Anonymous Claims To Have Hacked 28,000 PayPal Passwords For Guy Fawkes Day

Activists wear Guy Fawkes masks during New Year's Eve celebrations at Independence Square in Kuala Lumpur, Malaysia, Saturday
Activists wear Guy Fawkes masks during New Year's Eve celebrations at Independence Square in Kuala Lumpur, Malaysia, Saturday, Dec. 31, 2011. (AP Photo/Lai Seng Sin)

Anonymous, which adopted the Guy Fawkes mask, designed by "V for Vendetta" illustrator David Lloyd, as a symbol for its social crusade, has decided to celebrate Guy Fawkes Day with some good, old-fashioned hacking.

Guy Fawkes Day is observed annually on Nov. 5 in commemoration of the rebel Englishman's demise.

Marking Nov. 5 as a day of global protest, hacker group Anonymous began its tribute on Sunday night by allegedly hacking a PayPal server and stealing 28,000 customer passwords, The Next Web reports. Anonymous announced the hack on Twitter, "linking to a set of Private Paste documents containing emails, names, and what appear to be possibly passwords from the payment service’s database," according to TNW.

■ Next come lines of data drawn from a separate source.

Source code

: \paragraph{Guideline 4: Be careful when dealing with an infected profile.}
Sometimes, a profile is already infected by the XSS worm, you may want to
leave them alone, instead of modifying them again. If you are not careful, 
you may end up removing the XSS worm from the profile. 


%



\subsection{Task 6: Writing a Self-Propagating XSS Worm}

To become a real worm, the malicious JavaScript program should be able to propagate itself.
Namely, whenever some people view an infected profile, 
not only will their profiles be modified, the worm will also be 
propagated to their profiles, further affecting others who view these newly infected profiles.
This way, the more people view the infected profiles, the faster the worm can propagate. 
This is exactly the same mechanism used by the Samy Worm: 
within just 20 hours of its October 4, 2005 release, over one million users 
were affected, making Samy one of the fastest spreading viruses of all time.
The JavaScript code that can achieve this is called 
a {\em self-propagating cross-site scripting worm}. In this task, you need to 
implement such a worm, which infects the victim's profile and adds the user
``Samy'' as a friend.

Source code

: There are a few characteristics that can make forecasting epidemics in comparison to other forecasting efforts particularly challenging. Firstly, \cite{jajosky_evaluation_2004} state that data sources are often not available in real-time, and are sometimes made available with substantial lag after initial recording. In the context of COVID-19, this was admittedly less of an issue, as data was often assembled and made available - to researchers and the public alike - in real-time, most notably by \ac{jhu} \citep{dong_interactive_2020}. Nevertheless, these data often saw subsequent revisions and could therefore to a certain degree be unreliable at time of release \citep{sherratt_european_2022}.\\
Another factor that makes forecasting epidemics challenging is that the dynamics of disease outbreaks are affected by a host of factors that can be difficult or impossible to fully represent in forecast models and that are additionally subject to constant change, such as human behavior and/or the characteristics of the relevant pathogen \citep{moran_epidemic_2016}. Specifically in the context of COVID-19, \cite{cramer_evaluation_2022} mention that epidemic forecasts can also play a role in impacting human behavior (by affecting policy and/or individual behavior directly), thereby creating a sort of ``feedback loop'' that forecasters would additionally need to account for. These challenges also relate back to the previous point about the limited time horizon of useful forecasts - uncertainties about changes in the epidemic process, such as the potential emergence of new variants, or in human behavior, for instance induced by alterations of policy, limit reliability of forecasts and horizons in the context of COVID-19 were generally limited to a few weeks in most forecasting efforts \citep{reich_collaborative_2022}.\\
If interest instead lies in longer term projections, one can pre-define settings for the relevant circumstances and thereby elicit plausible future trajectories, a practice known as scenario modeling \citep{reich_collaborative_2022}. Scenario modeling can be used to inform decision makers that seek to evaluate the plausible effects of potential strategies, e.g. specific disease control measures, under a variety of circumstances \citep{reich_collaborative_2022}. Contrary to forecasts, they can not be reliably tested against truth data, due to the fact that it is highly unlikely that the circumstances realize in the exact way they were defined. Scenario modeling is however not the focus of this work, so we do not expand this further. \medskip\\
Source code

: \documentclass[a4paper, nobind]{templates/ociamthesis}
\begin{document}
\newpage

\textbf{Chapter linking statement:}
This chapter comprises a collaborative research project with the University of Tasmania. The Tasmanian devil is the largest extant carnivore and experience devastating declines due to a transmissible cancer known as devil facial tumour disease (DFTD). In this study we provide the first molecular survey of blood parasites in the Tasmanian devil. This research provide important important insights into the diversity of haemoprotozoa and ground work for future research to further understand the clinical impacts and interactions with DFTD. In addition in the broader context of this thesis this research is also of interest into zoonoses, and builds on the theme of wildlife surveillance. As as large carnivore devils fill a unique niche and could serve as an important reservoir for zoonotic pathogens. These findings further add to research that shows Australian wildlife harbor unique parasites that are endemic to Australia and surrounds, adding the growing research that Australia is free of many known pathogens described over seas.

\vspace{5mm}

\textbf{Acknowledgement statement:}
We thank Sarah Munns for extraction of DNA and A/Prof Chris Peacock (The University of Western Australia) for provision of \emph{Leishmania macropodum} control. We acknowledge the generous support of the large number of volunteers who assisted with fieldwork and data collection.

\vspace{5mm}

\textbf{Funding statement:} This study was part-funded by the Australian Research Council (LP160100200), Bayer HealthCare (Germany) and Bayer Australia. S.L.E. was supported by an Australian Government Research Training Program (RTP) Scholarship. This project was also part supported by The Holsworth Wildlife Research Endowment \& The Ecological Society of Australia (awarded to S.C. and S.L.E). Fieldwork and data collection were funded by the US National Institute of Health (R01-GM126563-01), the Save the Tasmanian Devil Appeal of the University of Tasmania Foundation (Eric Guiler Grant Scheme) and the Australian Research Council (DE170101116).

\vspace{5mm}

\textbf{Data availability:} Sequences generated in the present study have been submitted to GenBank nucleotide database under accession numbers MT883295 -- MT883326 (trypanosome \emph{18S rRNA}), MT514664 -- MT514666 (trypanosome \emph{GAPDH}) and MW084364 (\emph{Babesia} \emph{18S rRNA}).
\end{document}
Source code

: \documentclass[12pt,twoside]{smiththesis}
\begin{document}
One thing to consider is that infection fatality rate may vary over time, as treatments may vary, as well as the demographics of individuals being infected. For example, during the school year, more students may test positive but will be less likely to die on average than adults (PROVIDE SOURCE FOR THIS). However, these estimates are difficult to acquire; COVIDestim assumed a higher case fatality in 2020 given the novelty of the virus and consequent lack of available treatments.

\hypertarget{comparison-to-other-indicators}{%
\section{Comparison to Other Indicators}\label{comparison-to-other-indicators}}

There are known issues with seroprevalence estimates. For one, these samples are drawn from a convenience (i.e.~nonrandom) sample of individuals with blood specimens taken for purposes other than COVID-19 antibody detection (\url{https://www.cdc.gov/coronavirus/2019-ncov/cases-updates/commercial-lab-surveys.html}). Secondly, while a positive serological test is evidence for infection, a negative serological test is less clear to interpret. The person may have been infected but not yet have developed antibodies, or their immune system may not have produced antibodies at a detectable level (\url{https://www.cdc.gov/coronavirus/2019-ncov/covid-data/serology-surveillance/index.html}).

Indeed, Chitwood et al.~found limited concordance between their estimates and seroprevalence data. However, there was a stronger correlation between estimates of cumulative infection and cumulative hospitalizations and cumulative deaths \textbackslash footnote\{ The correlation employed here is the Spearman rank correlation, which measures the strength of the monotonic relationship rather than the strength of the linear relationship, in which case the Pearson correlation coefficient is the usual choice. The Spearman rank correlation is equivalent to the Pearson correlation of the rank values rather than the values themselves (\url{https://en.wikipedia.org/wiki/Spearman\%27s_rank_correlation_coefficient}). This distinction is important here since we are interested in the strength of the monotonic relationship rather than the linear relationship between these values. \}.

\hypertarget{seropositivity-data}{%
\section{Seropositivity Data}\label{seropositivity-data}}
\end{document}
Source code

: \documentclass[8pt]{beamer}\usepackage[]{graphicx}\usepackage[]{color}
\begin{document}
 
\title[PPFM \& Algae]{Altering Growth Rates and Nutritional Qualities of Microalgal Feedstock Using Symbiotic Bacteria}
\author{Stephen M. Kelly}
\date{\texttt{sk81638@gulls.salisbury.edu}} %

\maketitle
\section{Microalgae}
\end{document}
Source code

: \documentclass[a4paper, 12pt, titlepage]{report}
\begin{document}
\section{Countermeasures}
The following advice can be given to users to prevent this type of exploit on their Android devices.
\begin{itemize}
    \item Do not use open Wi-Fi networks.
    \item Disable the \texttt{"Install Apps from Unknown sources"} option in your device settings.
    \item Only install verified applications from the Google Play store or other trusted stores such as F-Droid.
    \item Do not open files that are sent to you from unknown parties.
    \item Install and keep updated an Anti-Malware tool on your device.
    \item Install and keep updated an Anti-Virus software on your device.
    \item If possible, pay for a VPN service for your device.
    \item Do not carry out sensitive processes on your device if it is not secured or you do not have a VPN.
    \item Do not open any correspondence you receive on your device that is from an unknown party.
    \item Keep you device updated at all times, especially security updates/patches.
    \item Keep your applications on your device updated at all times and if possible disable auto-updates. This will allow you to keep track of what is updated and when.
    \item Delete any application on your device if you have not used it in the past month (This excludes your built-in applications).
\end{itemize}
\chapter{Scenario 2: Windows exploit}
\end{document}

The head of public relations for PayPal, however, denied the Anonymous attack, tweeting, "We're investigating this but to date we have been unable to find any evidence that validates this claim."

Security firm Symantec was also reportedly hacked and is currently investigating the situation, according to the BBC. The company has taken "each and every claim" of an attack on its systems seriously. "Our first priority is to make sure that any customer information remains protected," the company said in a statement to the BBC.

On Sunday night, NBC's website was hacked by an individual working under the username "pyknic," reported. Saturday Night Live, Jimmy Fallon and Jay Leno portals were hacked, as was NBC's main page.

The pages were defaced with scrolling text that read: “Remember The Fifth of November, The Gunpowder Treason and Plot. I know of no reason why the gunpowder treason should ever be forgot.” The rhyme refers to Guy Fawkes' failed attempt to blow up the House of Lords and kill King James I on Nov. 5, 1605.

Lady Gaga fansite was also hacked by "pyknic," BetaBeat reported.

Despite the hacker's allusion to Guy Fawkes, no definitive connection to Anonymous has been established, according to PC Mag.

Anonymous has more planned for its Nov. 5 international protests, including a “march, strike and protest” in front of the both the White House and the U.K.'s Parliament building Monday night to reenact the revolution scene from "V for Vendetta," TNW reported. Previously, Anonymous threatened to detonate a bomb in a government building and launch a full-scale attack on Zynga.